I found a problem. For future readers - why can't you get get_preds
work for new df?
(tested on kaggle's house prices advanced)
The root of the problem was in categorical nans. If you train your model with one set of cat features, say color = red, green, blue; and your new df has colors: red, green, blue, black - it will throw an error because it won't know what to do with new class (black). Not to mention you need to have the same columns everywhere, which can be tricky since if you use fillmissing proc, like I did, it's nice, it would create new cols for cat values (was missing or not). So you need to triple check these nans in cats.
I really wanted to make it work start to finish with fastai:
Columns for train/test are identical, only train has 1 extra - target. At this point there are different classes in some cat cols. I just decided to combine them (jus to make it work), but doesn't it introduce leakage?
combined = pd.concat([train, test]) # test will have nans at target, but we don't care
cont_cols, cat_cols = cont_cat_split(combined, max_card=50)
combined = combined[cat_cols]
Some tweaking while we at it.
train[cont_cols] = train[cont_cols].astype('float') # if target is not float, there will be an error later
test[cont_cols[:-1]] = test[cont_cols[:-1]].astype('float'); # slice target off (I had mine at the end of cont_cols)
made it to the Tabular Panda
procs = [Categorify, FillMissing]
to = TabularPandas(combined,
procs = procs,
cat_names = cat_cols)
train_to_cat = to.items.iloc[:train.shape[0], :] # transformed cat for train
test_to_cat = to.items.iloc[train.shape[0]:, :] # transformed cat for test.

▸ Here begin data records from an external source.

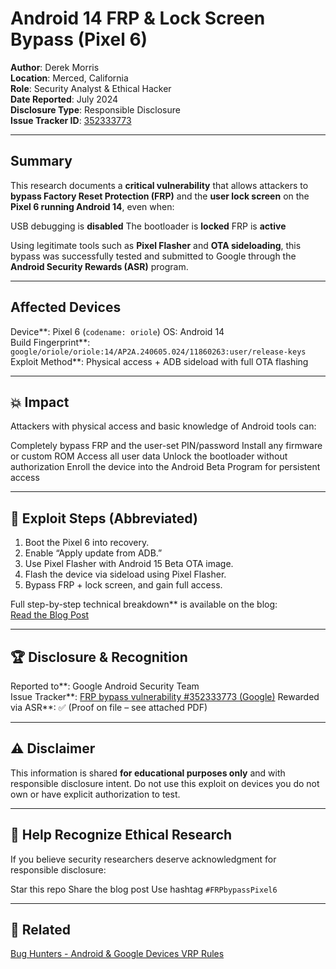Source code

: # Android 14 FRP & Lock Screen Bypass (Pixel 6)
**Author**: Derek Morris  
**Location**: Merced, California  
**Role**: Security Analyst & Ethical Hacker  
**Date Reported**: July 2024  
**Disclosure Type**: Responsible Disclosure  
**Issue Tracker ID**: [352333773](https://issuetracker.google.com/issues/352333773)

---

## Summary

This research documents a **critical vulnerability** that allows attackers to **bypass Factory Reset Protection (FRP)** and the **user lock screen** on the **Pixel 6 running Android 14**, even when:

USB debugging is **disabled**
The bootloader is **locked**
FRP is **active**

Using legitimate tools such as **Pixel Flasher** and **OTA sideloading**, this bypass was successfully tested and submitted to Google through the **Android Security Rewards (ASR)** program.

---

##  Affected Devices

Device**: Pixel 6 (`codename: oriole`)
OS: Android 14  
Build Fingerprint**: `google/oriole/oriole:14/AP2A.240605.024/11860263:user/release-keys`
Exploit Method**: Physical access + ADB sideload with full OTA flashing

---

## 💥 Impact

Attackers with physical access and basic knowledge of Android tools can:

Completely bypass FRP and the user-set PIN/password
Install any firmware or custom ROM
Access all user data
Unlock the bootloader without authorization
Enroll the device into the Android Beta Program for persistent access

---

## 🧪 Exploit Steps (Abbreviated)

1. Boot the Pixel 6 into recovery.
2. Enable “Apply update from ADB.”
3. Use Pixel Flasher with Android 15 Beta OTA image.
4. Flash the device via sideload using Pixel Flasher.
5. Bypass FRP + lock screen, and gain full access.

Full step-by-step technical breakdown** is available on the blog:  
[Read the Blog Post](https://frp-bypass-derek.blogspot.com/2025/07/bypassing-frp-and-lock-screen-on-pixel.html)

---

## 🏆 Disclosure & Recognition

Reported to**: Google Android Security Team  
Issue Tracker**: [FRP bypass vulnerability #352333773 (Google)](https://issuetracker.google.com/issues/352333773)
Rewarded via ASR**: ✅ (Proof on file – see attached PDF)

---

## ⚠️ Disclaimer

This information is shared **for educational purposes only** and with responsible disclosure intent. Do not use this exploit on devices you do not own or have explicit authorization to test.

---

## 📣 Help Recognize Ethical Research

If you believe security researchers deserve acknowledgment for responsible disclosure:

Star this repo
Share the blog post
Use hashtag `#FRPbypassPixel6`

---

## 🔗 Related

[Bug Hunters - Android & Google Devices VRP Rules](https://bughunters.google.com/about/rules/6171833274204160/android-and-google-devices-security-reward-program-rules)
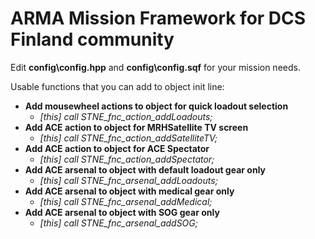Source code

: # ARMA Mission Framework for DCS Finland community

Edit **config\config.hpp** and **config\config.sqf** for your mission needs.

Usable functions that you can add to object init line:
- **Add mousewheel actions to object for quick loadout selection**
  - *[this] call STNE_fnc_action_addLoadouts;*
- **Add ACE action to object for MRHSatellite TV screen**
  - *[this] call STNE_fnc_action_addSatelliteTV;*
- **Add ACE action to object for ACE Spectator**
  - *[this] call STNE_fnc_action_addSpectator;*
- **Add ACE arsenal to object with default loadout gear only**
  - *[this] call STNE_fnc_arsenal_addLoadouts;*
- **Add ACE arsenal to object with medical gear only**
  - *[this] call STNE_fnc_arsenal_addMedical;*
- **Add ACE arsenal to object with SOG gear only**
  - *[this] call STNE_fnc_arsenal_addSOG;*
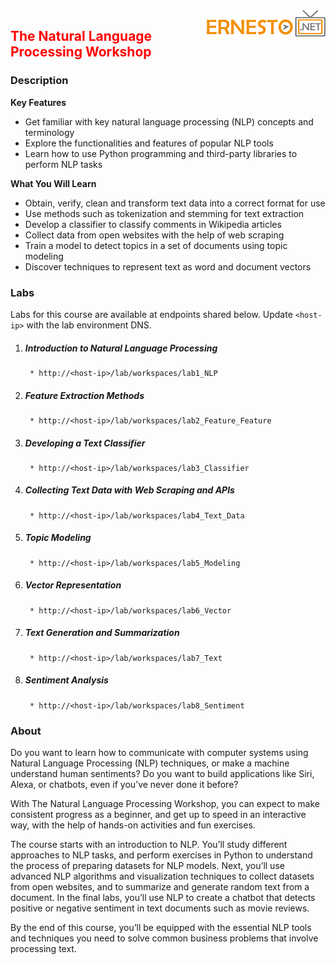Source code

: <img align="right" src="./logo.png">

<h2><span style="color:red;">The Natural Language Processing Workshop</span></h2>

### Description

**Key Features**

- Get familiar with key natural language processing (NLP) concepts and terminology
- Explore the functionalities and features of popular NLP tools
- Learn how to use Python programming and third-party libraries to perform NLP tasks

**What You Will Learn**

- Obtain, verify, clean and transform text data into a correct format for use
- Use methods such as tokenization and stemming for text extraction
- Develop a classifier to classify comments in Wikipedia articles
- Collect data from open websites with the help of web scraping
- Train a model to detect topics in a set of documents using topic modeling
- Discover techniques to represent text as word and document vectors

### Labs

Labs for this course are available at endpoints shared below. Update `<host-ip>` with the lab environment DNS.

1. ##### Introduction to Natural Language Processing
		* http://<host-ip>/lab/workspaces/lab1_NLP
2. ##### Feature Extraction Methods
		* http://<host-ip>/lab/workspaces/lab2_Feature_Feature
3. ##### Developing a Text Classifier
		* http://<host-ip>/lab/workspaces/lab3_Classifier
4. ##### Collecting Text Data with Web Scraping and APIs
		* http://<host-ip>/lab/workspaces/lab4_Text_Data
5. ##### Topic Modeling
		* http://<host-ip>/lab/workspaces/lab5_Modeling
6. ##### Vector Representation
		* http://<host-ip>/lab/workspaces/lab6_Vector
7. ##### Text Generation and Summarization
		* http://<host-ip>/lab/workspaces/lab7_Text
8. ##### Sentiment Analysis
		* http://<host-ip>/lab/workspaces/lab8_Sentiment


### About
Do you want to learn how to communicate with computer systems using Natural Language Processing (NLP) techniques, or make a machine understand human sentiments? Do you want to build applications like Siri, Alexa, or chatbots, even if you’ve never done it before?

With The Natural Language Processing Workshop, you can expect to make consistent progress as a beginner, and get up to speed in an interactive way, with the help of hands-on activities and fun exercises.

The course starts with an introduction to NLP. You’ll study different approaches to NLP tasks, and perform exercises in Python to understand the process of preparing datasets for NLP models. Next, you’ll use advanced NLP algorithms and visualization techniques to collect datasets from open websites, and to summarize and generate random text from a document. In the final labs, you’ll use NLP to create a chatbot that detects positive or negative sentiment in text documents such as movie reviews.

By the end of this course, you’ll be equipped with the essential NLP tools and techniques you need to solve common business problems that involve processing text.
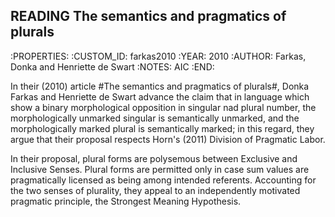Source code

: ## READING The semantics and pragmatics of plurals
:PROPERTIES:
:CUSTOM_ID: farkas2010
:YEAR:      2010
:AUTHOR:    Farkas, Donka and Henriette de Swart
:NOTES:     AIC
:END:

In their (2010) article #The semantics and pragmatics of plurals#, Donka Farkas
and Henriette de Swart advance the claim that in language which show a binary
morphological opposition in singular nad plural number, the morphologically
unmarked singular is semantically unmarked, and the morphologically marked
plural is semantically marked; in this regard, they argue that their proposal
respects Horn's (2011) Division of Pragmatic Labor.

In their proposal, plural forms are polysemous between Exclusive and Inclusive
Senses. Plural forms are permitted only in case sum values are pragmatically
licensed as being among intended referents. Accounting for the two senses of
plurality, they appeal to an independently motivated pragmatic principle, the
Strongest Meaning Hypothesis.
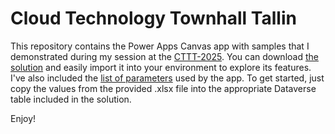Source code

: # Cloud Technology Townhall Tallin

This repository contains the Power Apps Canvas app with samples that I demonstrated during my session at the [CTTT-2025](https://cloudtechtallinn.com/). You can download [the solution](./NamedFormulaExplorer_1_0_0_6.zip) and easily import it into your environment to explore its features. I've also included the [list of parameters](./Parameters.xlsx) used by the app. To get started, just copy the values from the provided .xlsx file into the appropriate Dataverse table included in the solution.

Enjoy!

Need to separate them
to.items will gave us transformed cat columns. After that, we need to assemble everything back together
train_imp = pd.concat([train_to_cat, train[cont_cols]], 1) # assemble new cat and old cont together
test_imp = pd.concat([test_to_cat, test[cont_cols[:-1]]], 1) # exclude SalePrice
train_imp['SalePrice'] = np.log(train_imp['SalePrice']) # metric for kaggle
After that, we do as per fastai tutorial.
dep_var = 'SalePrice'
procs = [Categorify, FillMissing, Normalize]
splits = RandomSplitter(valid_pct=0.2)(range_of(train_imp))
to = TabularPandas(train_imp,
procs = procs,
cat_names = cat_cols,
cont_names = cont_cols[:-1], # we need to exclude target
y_names = 'SalePrice',
splits=splits)
dls = to.dataloaders(bs=64)
learn = tabular_learner(dls, n_out=1, loss_func=F.mse_loss)
learn.lr_find()
learn.fit_one_cycle(20, slice(1e-2, 1e-1), cbs=[ShowGraphCallback()])
At this point, we have a learner but still can't predict. I thought after we do:
dl = learn.dls.test_dl(test_imp, bs=64)
preds, _ = learn.get_preds(dl=dl) # get prediction
it would just work (preprocessing of cont values and predict), but no. It will not fillna.
So just find and fill nans in test:
missing = test_imp.isnull().sum().sort_values(ascending=False).head(12).index.tolist()
for c in missing:
test_imp[c] = test_imp[c].fillna(test_imp[c].median())
after that we can finally predict:
dl = learn.dls.test_dl(test_imp, bs=64)
preds, _ = learn.get_preds(dl=dl) # get prediction
final_preds = np.exp(preds.flatten()).tolist()
sub = pd.read_csv('../input/house-prices-advanced-regression-techniques/sample_submission.csv')
sub.SalePrice = final_preds
filename = 'submission.csv'
sub.to_csv(filename, index=False)
Apologies for the long narrative but I'm relatively new to coding and this problem was hard to point out. Very little info on how to solve it online. In short, it was a pain.
Unfortunately, this is still a workaround to a problem. If the number of classes in any feature is different for test, it will freak out. Also strange it didn't fillna while fitting test to dls.
Should you have any suggestions you are willing to share, please let me know.